[Swift-user] Block task failed: Connection to worker lost

Ozik, Jonathan jozik at anl.gov
Thu Dec 4 12:33:23 CST 2014


Hi Yadu,

I’ve tried running with trunk and am getting a strange Java error this time:
No method: getProperty in java.lang.System with parameter types[class java.lang.String]
swiftscript:java @ repast, line: 267

at org.griphyn.vdl.karajan.lib.swiftscript.Java.getMethod(Java.java:192)
at org.griphyn.vdl.karajan.lib.swiftscript.Java.function(Java.java:162)
at org.griphyn.vdl.karajan.lib.SwiftFunction.runBody(SwiftFunction.java:77)
at org.globus.cog.karajan.compiled.nodes.InternalFunction.run(InternalFunction.java:175)
at org.globus.cog.karajan.compiled.nodes.CompoundNode.runChild(CompoundNode.java:110)
at org.globus.cog.karajan.compiled.nodes.InternalFunction.run(InternalFunction.java:165)
at org.globus.cog.karajan.compiled.nodes.CompoundNode.runChild(CompoundNode.java:110)
at org.globus.cog.karajan.compiled.nodes.InternalFunction.run(InternalFunction.java:165)
at org.globus.cog.karajan.compiled.nodes.CompoundNode.runChild(CompoundNode.java:110)
at org.globus.cog.karajan.compiled.nodes.Sequential.run(Sequential.java:41)
at org.globus.cog.karajan.compiled.nodes.CompoundNode.runChild(CompoundNode.java:110)
at org.globus.cog.karajan.compiled.nodes.UParallel$1.run(UParallel.java:91)
at k.thr.LWThread.run(LWThread.java:247)
at java.util.concurrent.ThreadPoolExecutor.runWorker(ThreadPoolExecutor.java:1145)
at java.util.concurrent.ThreadPoolExecutor$Worker.run(ThreadPoolExecutor.java:615)
at java.lang.Thread.run(Thread.java:745)

Execution failed:
Error attempting to use: java.lang.System
swiftscript:java @ repast, line: 267

I think this is being triggered by the call:
string s = strcat(java("java.lang.System","getProperty","user.dir"),"/“);

Which worked just fine with 0.95 RC5.

Any thoughts?

Jonathan

On Dec 4, 2014, at 11:14 AM, Yadu Nand Babuji <yadunand at uchicago.edu<mailto:yadunand at uchicago.edu>> wrote:

Hi Jonathan,

If your config file is named swift.conf and is in the current directory, it will be automatically selected and you needn't specify
the file on the commandline, otherwise specify the config file using the -config option:
swift -config <path_to_config> <your_script.swift>

To resume from the log, say the restart.log in your run001 folder specify the restart.log using the -resume option:
swift -resume run001/restart.log  ...
The restart log is from an 0.95 run, and I'm not quite sure if it will work correctly with trunk.

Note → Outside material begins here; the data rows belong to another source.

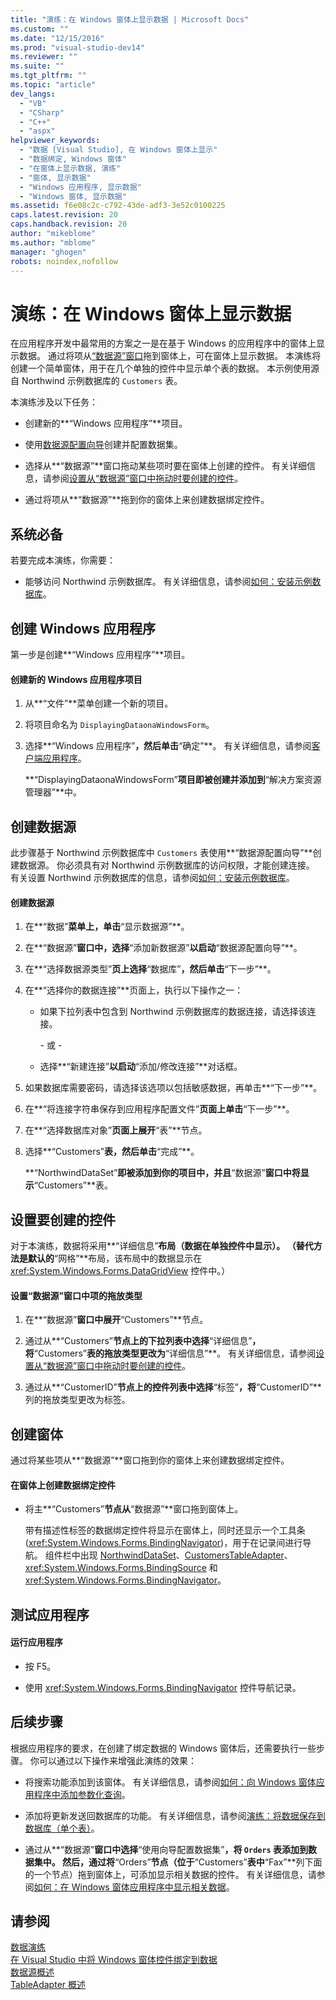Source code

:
 ```yaml
---
title: "演练：在 Windows 窗体上显示数据 | Microsoft Docs"
ms.custom: ""
ms.date: "12/15/2016"
ms.prod: "visual-studio-dev14"
ms.reviewer: ""
ms.suite: ""
ms.tgt_pltfrm: ""
ms.topic: "article"
dev_langs: 
  - "VB"
  - "CSharp"
  - "C++"
  - "aspx"
helpviewer_keywords: 
  - "数据 [Visual Studio], 在 Windows 窗体上显示"
  - "数据绑定, Windows 窗体"
  - "在窗体上显示数据, 演练"
  - "窗体, 显示数据"
  - "Windows 应用程序, 显示数据"
  - "Windows 窗体, 显示数据"
ms.assetid: f6e08c2c-c792-43de-adf3-3e52c0100225
caps.latest.revision: 20
caps.handback.revision: 20
author: "mikeblome"
ms.author: "mblome"
manager: "ghogen"
robots: noindex,nofollow
---
```

# 演练：在 Windows 窗体上显示数据
在应用程序开发中最常用的方案之一是在基于 Windows 的应用程序中的窗体上显示数据。  通过将项从[“数据源”窗口](../Topic/Data%20Sources%20Window.md)拖到窗体上，可在窗体上显示数据。  本演练将创建一个简单窗体，用于在几个单独的控件中显示单个表的数据。  本示例使用源自 Northwind 示例数据库的 `Customers` 表。  
  
 本演练涉及以下任务：  
  
-   创建新的**“Windows 应用程序”**项目。  
  
-   使用[数据源配置向导](../data-tools/media/data-source-configuration-wizard.png)创建并配置数据集。  
  
-   选择从**“数据源”**窗口拖动某些项时要在窗体上创建的控件。  有关详细信息，请参阅[设置从“数据源”窗口中拖动时要创建的控件](../data-tools/set-the-control-to-be-created-when-dragging-from-the-data-sources-window.md)。  
  
-   通过将项从**“数据源”**拖到你的窗体上来创建数据绑定控件。  
  
## 系统必备  
 若要完成本演练，你需要：  
  
-   能够访问 Northwind 示例数据库。  有关详细信息，请参阅[如何：安装示例数据库](../data-tools/how-to-install-sample-databases.md)。  
  
## 创建 Windows 应用程序  
 第一步是创建**“Windows 应用程序”**项目。  
  
#### 创建新的 Windows 应用程序项目  
  
1.  从**“文件”**菜单创建一个新的项目。  
  
2.  将项目命名为 `DisplayingDataonaWindowsForm`。  
  
3.  选择**“Windows 应用程序”**，然后单击**“确定”**。  有关详细信息，请参阅[客户端应用程序](../Topic/Developing%20Client%20Applications%20with%20the%20.NET%20Framework.md)。  
  
     **“DisplayingDataonaWindowsForm”**项目即被创建并添加到**“解决方案资源管理器”**中。  
  
## 创建数据源  
 此步骤基于 Northwind 示例数据库中 `Customers` 表使用**“数据源配置向导”**创建数据源。  你必须具有对 Northwind 示例数据库的访问权限，才能创建连接。  有关设置 Northwind 示例数据库的信息，请参阅[如何：安装示例数据库](../data-tools/how-to-install-sample-databases.md)。  
  
#### 创建数据源  
  
1.  在**“数据”**菜单上，单击**“显示数据源”**。  
  
2.  在**“数据源”**窗口中，选择**“添加新数据源”**以启动**“数据源配置向导”**。  
  
3.  在**“选择数据源类型”**页上选择**“数据库”**，然后单击**“下一步”**。  
  
4.  在**“选择你的数据连接”**页面上，执行以下操作之一：  
  
    -   如果下拉列表中包含到 Northwind 示例数据库的数据连接，请选择该连接。  
  
         \- 或 \-  
  
    -   选择**“新建连接”**以启动**“添加\/修改连接”**对话框。  
  
5.  如果数据库需要密码，请选择该选项以包括敏感数据，再单击**“下一步”**。  
  
6.  在**“将连接字符串保存到应用程序配置文件”**页面上单击**“下一步”**。  
  
7.  在**“选择数据库对象”**页面上展开**“表”**节点。  
  
8.  选择**“Customers”**表，然后单击**“完成”**。  
  
     **“NorthwindDataSet”**即被添加到你的项目中，并且**“数据源”**窗口中将显示**“Customers”**表。  
  
## 设置要创建的控件  
 对于本演练，数据将采用**“详细信息”**布局（数据在单独控件中显示）。  （替代方法是默认的**“网格”**布局，该布局中的数据显示在 <xref:System.Windows.Forms.DataGridView> 控件中。）  
  
#### 设置“数据源”窗口中项的拖放类型  
  
1.  在**“数据源”**窗口中展开**“Customers”**节点。  
  
2.  通过从**“Customers”**节点上的下拉列表中选择**“详细信息”**，将**“Customers”**表的拖放类型更改为**“详细信息”**。  有关详细信息，请参阅[设置从“数据源”窗口中拖动时要创建的控件](../data-tools/set-the-control-to-be-created-when-dragging-from-the-data-sources-window.md)。  
  
3.  通过从**“CustomerID”**节点上的控件列表中选择**“标签”**，将**“CustomerID”**列的拖放类型更改为标签。  
  
## 创建窗体  
 通过将某些项从**“数据源”**窗口拖到你的窗体上来创建数据绑定控件。  
  
#### 在窗体上创建数据绑定控件  
  
-   将主**“Customers”**节点从**“数据源”**窗口拖到窗体上。  
  
     带有描述性标签的数据绑定控件将显示在窗体上，同时还显示一个工具条 \(<xref:System.Windows.Forms.BindingNavigator>\)，用于在记录间进行导航。  组件栏中出现 [NorthwindDataSet](../data-tools/dataset-tools-in-visual-studio.md)、[CustomersTableAdapter](../data-tools/tableadapter-overview.md)、<xref:System.Windows.Forms.BindingSource> 和 <xref:System.Windows.Forms.BindingNavigator>。  
  
## 测试应用程序  
  
#### 运行应用程序  
  
-   按 F5。  
  
-   使用 <xref:System.Windows.Forms.BindingNavigator> 控件导航记录。  
  
## 后续步骤  
 根据应用程序的要求，在创建了绑定数据的 Windows 窗体后，还需要执行一些步骤。  你可以通过以下操作来增强此演练的效果：  
  
-   将搜索功能添加到该窗体。  有关详细信息，请参阅[如何：向 Windows 窗体应用程序中添加参数化查询](../Topic/How%20to:%20Add%20a%20Parameterized%20Query%20to%20a%20Windows%20Forms%20Application.md)。  
  
-   添加将更新发送回数据库的功能。  有关详细信息，请参阅[演练：将数据保存到数据库（单个表）](../Topic/Walkthrough:%20Saving%20Data%20to%20a%20Database%20\(Single%20Table\).md)。  
  
-   通过从**“数据源”**窗口中选择**“使用向导配置数据集”**，将 `Orders` 表添加到数据集中。  然后，通过将**“Orders”**节点（位于**“Customers”**表中**“Fax”**列下面的一个节点）拖到窗体上，可添加显示相关数据的控件。  有关详细信息，请参阅[如何：在 Windows 窗体应用程序中显示相关数据](../Topic/How%20to:%20Display%20Related%20Data%20in%20a%20Windows%20Forms%20Application.md)。  
  
## 请参阅  
 [数据演练](../Topic/Data%20Walkthroughs.md)   
 [在 Visual Studio 中将 Windows 窗体控件绑定到数据](../data-tools/bind-windows-forms-controls-to-data-in-visual-studio.md)   
 [数据源概述](../data-tools/add-new-data-sources.md)   
 [TableAdapter 概述](../data-tools/tableadapter-overview.md)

There is no trunk module available on Midway, since we rebuild from source to keep up to date with changes in the codebase.

Generally you can always get the latest trunk builds here, (atmost a week older than last commit):
http://users.rcc.uchicago.edu/~yadunand/swift-trunk-latest.tar.gz

Thanks,
Yadu

On 12/04/2014 10:48 AM, Jonathan Ozik wrote:
Thanks Yadu,

I have a few questions.
- How do I invoke swift and pass it the new swift.conf?
- What is the “restart” procedure?
- Is there a module I can load to use the latest swift trunk?

Jonathan

On Dec 3, 2014, at 7:03 PM, Yadu Nand Babuji <yadunand at uchicago.edu<mailto:yadunand at uchicago.edu>> wrote:

Hi Jonathan,

I believe some of the issues related to timeouts seen in your logs are fixed/less likely in trunk
and would recommend that you try a run with that. I've also converted your swift.properties to
the new swift.conf format. You can get a tested .conf file along with a small test case from here:

http://users.rcc.uchicago.edu/~yadunand/test_configs_package.tar.gz<http://users.rcc.uchicago.edu/%7Eyadunand/test_configs_package.tar.gz>

Here are some changes I've made to the conf:
lazyErrors: true and executionRetries: 0 so that long running jobs are not retried.
staging set to direct, since you are running on the shared FS.
added worker logging and an app definition for debug.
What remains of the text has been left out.